2009-11-02 01:54:23 | Weblog
  8時、起床。朝、蒲団の中で目が覚めたとき、幸福な気分のときと、憂鬱な気分な気分のときがあるというのは、誰でも同じだと思うが、今日は幸福な気分だった。思い当たる理由は(物事にはたいてい理由があるのだ)、第一に、今日が日曜日だということ、第二に、窓から明るい陽射しが差し込んでいること、第三に、昨日よい研究報告を聞いたことだろう。最近は、一週間のうち、幸福な気分の朝が4日、憂鬱な気分の朝が3日、そんな感じだ。
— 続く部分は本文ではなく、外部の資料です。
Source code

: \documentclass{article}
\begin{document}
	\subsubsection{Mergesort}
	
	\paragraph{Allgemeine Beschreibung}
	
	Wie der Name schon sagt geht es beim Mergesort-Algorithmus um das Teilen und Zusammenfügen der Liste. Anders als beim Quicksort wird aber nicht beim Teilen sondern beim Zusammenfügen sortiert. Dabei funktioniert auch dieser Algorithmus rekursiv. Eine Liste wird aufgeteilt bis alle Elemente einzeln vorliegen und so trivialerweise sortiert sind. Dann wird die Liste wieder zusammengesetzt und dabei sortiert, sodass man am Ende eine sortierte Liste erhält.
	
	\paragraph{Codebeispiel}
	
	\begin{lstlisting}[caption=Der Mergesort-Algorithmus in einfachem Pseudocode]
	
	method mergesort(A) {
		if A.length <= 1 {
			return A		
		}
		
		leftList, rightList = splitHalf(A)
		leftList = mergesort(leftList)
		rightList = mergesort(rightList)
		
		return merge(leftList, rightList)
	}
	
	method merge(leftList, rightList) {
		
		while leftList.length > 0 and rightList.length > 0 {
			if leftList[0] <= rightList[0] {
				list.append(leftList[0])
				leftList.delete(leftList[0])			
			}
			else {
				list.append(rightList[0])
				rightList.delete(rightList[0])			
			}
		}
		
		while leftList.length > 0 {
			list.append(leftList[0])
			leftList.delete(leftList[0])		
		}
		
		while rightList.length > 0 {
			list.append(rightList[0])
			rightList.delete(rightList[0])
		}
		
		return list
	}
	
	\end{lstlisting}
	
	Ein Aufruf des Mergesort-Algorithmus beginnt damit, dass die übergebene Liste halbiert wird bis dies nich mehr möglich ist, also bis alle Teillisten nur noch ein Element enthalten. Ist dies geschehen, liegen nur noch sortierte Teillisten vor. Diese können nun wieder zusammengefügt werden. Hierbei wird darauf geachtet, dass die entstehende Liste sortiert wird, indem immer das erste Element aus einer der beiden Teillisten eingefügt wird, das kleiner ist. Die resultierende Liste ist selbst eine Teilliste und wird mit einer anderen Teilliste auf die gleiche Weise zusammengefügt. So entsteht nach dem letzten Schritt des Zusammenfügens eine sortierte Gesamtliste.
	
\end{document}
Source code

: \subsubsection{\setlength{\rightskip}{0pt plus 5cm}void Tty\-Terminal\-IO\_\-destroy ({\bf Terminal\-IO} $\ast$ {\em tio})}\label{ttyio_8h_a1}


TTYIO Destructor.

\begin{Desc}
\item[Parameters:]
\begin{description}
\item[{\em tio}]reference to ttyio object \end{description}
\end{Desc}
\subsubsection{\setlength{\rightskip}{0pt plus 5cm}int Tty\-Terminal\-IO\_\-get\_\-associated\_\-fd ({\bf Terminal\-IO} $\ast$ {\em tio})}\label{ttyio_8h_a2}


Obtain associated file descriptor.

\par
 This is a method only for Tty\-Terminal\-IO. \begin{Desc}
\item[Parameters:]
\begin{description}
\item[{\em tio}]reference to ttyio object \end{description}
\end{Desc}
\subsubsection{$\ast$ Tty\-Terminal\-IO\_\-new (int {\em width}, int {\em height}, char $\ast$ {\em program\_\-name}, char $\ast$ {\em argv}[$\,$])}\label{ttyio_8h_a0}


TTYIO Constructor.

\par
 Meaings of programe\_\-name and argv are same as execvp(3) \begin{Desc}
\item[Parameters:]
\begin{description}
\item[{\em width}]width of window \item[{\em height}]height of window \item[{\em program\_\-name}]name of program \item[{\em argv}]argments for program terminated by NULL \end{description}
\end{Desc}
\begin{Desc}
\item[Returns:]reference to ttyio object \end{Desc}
ポトフとトーストと冷麦茶の朝食。
  三遊亭円楽が亡くなったと聞いて、尾崎放哉の「糸瓜が笑ったやうな円右が死んだか」という句が頭に浮かんだ。円右とは二代目三遊亭円朝を襲名して間もなく亡くなった初代三遊亭円右のことである。円右が亡くなったのは大正13年11月2日(享年65歳)。落語が好きだった放哉が円右の訃報を聞いて即興で作ったのがこの句である。私は、円楽の訃報に接して、「馬が笑ったような円楽が死んだか」と思ったが、「糸瓜が笑ったような」の滋味には乏しい。久しぶりで放哉の句集を本棚から取り出して読んだ。それほど有名でない(学校の教科書などには載っていない)句の中から心惹かれたものをいくつかあげておく。

  よく笑う女と日まわりのあかるさ
  新しい本屋が出来た町の灯
  海苔をあぶりては東京遠く来た顔ばかり
  夕べひよいと出た一本足の雀よ
  人をそしる心をすてて豆の皮むく
  こんなよい月を一人で見て寝る
  事実といふ事話しあつてる柿がころがつてゐる
  犬よちぎれる程尾をふつてくれる
  田舎の小さな新聞をすぐに読んでしまつた
  豆を煮詰める自分の一日だつた
  壁の新聞の女はいつも泣いて居る
  
  午後、NHKの衛星放送でやっていた加藤和彦の追悼番組を観た。彼はいつもうっすらとした笑いを浮かべていた。「○○が笑ったような加藤和彦が死んだか」の○○に入るのは何だろうと考えてみたが、「弁天様」がピッタリなのではないかという気がした。